▶ _Exercise inputs_
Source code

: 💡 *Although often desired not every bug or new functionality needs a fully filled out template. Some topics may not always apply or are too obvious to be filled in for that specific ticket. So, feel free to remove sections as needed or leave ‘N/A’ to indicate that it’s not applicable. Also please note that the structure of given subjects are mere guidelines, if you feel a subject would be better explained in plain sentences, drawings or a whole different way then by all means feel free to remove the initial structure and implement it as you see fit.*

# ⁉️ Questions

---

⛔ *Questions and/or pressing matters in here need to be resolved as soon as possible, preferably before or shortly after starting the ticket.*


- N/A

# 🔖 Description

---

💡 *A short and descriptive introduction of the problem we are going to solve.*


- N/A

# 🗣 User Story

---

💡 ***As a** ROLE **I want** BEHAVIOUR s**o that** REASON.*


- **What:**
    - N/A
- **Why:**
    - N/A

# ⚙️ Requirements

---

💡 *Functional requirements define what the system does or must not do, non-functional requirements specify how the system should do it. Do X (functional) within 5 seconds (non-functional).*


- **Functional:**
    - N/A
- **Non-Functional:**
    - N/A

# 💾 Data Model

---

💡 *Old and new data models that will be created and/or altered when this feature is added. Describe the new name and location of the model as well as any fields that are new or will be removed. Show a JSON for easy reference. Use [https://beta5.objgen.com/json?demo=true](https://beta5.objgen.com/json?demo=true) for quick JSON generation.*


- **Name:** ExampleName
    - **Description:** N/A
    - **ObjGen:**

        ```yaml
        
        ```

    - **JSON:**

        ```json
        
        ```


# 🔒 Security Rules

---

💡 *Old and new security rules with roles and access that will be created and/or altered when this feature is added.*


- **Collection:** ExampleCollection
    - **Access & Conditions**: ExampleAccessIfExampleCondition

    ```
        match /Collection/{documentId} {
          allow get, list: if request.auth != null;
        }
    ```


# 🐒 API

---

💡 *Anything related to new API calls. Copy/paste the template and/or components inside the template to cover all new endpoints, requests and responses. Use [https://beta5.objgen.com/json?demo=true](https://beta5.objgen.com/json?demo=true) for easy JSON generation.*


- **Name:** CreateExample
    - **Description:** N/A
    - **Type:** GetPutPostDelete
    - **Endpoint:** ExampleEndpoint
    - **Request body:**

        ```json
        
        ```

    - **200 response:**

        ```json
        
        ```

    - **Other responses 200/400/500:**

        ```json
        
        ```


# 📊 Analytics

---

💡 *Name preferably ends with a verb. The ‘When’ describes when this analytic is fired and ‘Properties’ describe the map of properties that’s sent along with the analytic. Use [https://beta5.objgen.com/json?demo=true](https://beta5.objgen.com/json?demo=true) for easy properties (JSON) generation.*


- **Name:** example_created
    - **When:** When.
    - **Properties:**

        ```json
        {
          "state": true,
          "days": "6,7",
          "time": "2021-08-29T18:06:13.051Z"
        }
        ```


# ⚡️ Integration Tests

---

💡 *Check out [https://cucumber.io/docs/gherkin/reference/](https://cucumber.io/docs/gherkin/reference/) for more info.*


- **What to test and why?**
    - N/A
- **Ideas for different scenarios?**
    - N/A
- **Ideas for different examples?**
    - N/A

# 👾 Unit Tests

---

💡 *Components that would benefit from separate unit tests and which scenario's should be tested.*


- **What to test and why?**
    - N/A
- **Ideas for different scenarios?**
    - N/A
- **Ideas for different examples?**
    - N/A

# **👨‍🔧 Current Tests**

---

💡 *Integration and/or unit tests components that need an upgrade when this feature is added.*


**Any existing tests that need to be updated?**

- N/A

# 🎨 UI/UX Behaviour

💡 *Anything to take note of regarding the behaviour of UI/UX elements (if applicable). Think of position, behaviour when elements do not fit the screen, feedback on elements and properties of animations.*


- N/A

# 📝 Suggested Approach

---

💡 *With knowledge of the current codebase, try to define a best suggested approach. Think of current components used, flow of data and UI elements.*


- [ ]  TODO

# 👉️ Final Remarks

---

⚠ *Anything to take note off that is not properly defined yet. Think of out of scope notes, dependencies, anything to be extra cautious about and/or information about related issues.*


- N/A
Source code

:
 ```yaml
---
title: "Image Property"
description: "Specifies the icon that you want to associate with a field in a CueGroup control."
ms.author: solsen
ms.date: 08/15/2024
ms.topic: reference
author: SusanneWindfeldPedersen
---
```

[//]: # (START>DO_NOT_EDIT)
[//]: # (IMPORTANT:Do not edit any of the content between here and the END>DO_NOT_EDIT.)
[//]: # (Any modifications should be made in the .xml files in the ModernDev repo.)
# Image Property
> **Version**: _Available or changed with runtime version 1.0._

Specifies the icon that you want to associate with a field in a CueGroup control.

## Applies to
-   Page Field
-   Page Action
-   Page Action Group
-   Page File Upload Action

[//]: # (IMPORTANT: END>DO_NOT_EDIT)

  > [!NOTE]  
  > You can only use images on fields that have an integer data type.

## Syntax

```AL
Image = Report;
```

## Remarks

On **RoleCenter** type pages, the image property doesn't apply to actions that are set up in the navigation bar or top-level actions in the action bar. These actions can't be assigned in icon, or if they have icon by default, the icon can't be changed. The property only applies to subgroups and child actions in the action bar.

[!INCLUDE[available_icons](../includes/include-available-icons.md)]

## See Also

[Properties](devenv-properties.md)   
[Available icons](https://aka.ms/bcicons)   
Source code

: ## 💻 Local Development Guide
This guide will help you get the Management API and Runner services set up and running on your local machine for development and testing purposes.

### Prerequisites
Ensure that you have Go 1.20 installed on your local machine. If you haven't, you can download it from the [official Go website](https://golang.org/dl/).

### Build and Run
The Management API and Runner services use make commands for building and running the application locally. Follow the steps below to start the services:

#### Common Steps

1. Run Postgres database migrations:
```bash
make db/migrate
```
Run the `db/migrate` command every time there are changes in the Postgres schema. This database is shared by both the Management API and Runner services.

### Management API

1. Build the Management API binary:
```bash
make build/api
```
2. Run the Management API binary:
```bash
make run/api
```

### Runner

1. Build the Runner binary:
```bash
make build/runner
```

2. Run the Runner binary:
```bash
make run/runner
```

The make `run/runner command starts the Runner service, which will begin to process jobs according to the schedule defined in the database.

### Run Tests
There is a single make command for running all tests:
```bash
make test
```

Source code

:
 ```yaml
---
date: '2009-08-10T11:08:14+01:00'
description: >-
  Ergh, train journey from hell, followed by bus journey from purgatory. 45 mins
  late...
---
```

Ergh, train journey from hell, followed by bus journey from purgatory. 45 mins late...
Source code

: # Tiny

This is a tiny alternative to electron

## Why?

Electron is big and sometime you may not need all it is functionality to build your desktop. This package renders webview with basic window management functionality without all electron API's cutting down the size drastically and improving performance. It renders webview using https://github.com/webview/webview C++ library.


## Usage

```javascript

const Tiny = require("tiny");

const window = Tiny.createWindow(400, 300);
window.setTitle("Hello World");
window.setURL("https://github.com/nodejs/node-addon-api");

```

▶ _Action item_
Copy out the range of lines above starting at the line with "and Runner services." and ending at the line with "in the database.", exactly and including both.

▶ _Answer to this problem_
Run the `db/migrate` command every time there are changes in the Postgres schema. This database is shared by both the Management API and Runner services.

### Management API

1. Build the Management API binary:
```bash
make build/api
```
2. Run the Management API binary:
```bash
make run/api
```

### Runner

1. Build the Runner binary:
```bash
make build/runner
```

2. Run the Runner binary:
```bash
make run/runner
```

The make `run/runner command starts the Runner service, which will begin to process jobs according to the schedule defined in the database.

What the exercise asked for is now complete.